I am not a tensorflow expert, but here is the solution I got. As far as I know, the only ways in tensorflow to do a computation on all-pairs of a list is to do a matrix multiplication or use the broadcasting rules, this solution uses both at some point.

So let's assume we have an input boolean matrix of n_samples rows, one per set, and n_features columns, one per possible element. A value True in the i-th row, j-th column means the i-th set contains the element j. Just like scikit-learn's pairwise_distances expect. We can then proceed as follow.

  1. Cast the matrix to numbers, getting 1 for True and 0 for False.
  2. Multiply the matrix by its own transpose.
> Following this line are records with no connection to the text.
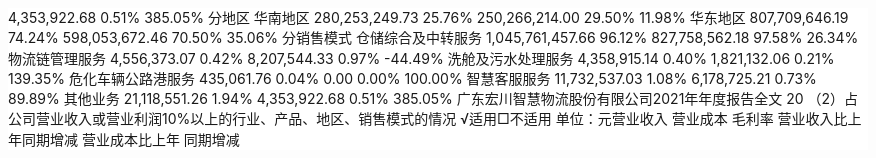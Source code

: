 4,353,922.68
0.51%
385.05%
分地区
华南地区
280,253,249.73
25.76%
250,266,214.00
29.50%
11.98%
华东地区
807,709,646.19
74.24%
598,053,672.46
70.50%
35.06%
分销售模式
仓储综合及中转服务
1,045,761,457.66
96.12%
827,758,562.18
97.58%
26.34%
物流链管理服务
4,556,373.07
0.42%
8,207,544.33
0.97%
-44.49%
洗舱及污水处理服务
4,358,915.14
0.40%
1,821,132.06
0.21%
139.35%
危化车辆公路港服务
435,061.76
0.04%
0.00
0.00%
100.00%
智慧客服服务
11,732,537.03
1.08%
6,178,725.21
0.73%
89.89%
其他业务
21,118,551.26
1.94%
4,353,922.68
0.51%
385.05%
广东宏川智慧物流股份有限公司2021年年度报告全文
20
（2）占公司营业收入或营业利润10%以上的行业、产品、地区、销售模式的情况
√适用□不适用
单位：元营业收入
营业成本
毛利率
营业收入比上
年同期增减
营业成本比上年
同期增减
This produce a matrix where each element M[i][j] contains size of the intersection between the i-th and j-th sets.
  3. Compute a cardv vector that contains the cardinality of all the sets by summing the input matrix by rows.
  4. Make a row and a column vector from cardv.
  5. Compute 1 - M / (cardvrow + cardvcol - M). The broadcasting rules will do all the work when adding a row and a column vector.

This algorithm as a whole seems a bit hack-ish, but it works and produce results within a reasonable margin from the result computed by scikit-learn's pairwise_distances function. A better algorithm should probably make a single pass on every pair of input vectors and compute only half of the matrix as it is symmetric. Any improvement is welcome.

setsin = tf.placeholder(tf.bool, shape=(N, M))
sets = tf.cast(setsin, tf.float16)
mat = tf.matmul(sets, sets, transpose_b=True, name="Main_matmul")
#mat = tf.cast(mat, tf.float32, name="Upgrade_mat")
#sets = tf.cast(sets, tf.float32, name="Upgrade_sets")
cardinal = tf.reduce_sum(sets, 1, name="Richelieu")
cardinalrow = tf.expand_dims(cardinal, 0)
cardinalcol = tf.expand_dims(cardinal, 1)

mat = 1 - mat / (cardinalrow + cardinalcol - mat)

I used float16 type as it seems much faster than float32. Casting to float32 might only be useful if the cardinals are large enough to make them inaccurate or if more precision is needed when performing the division. But even when the casts are needed, it seems to be still relevant to do the matrix multiplication as float16.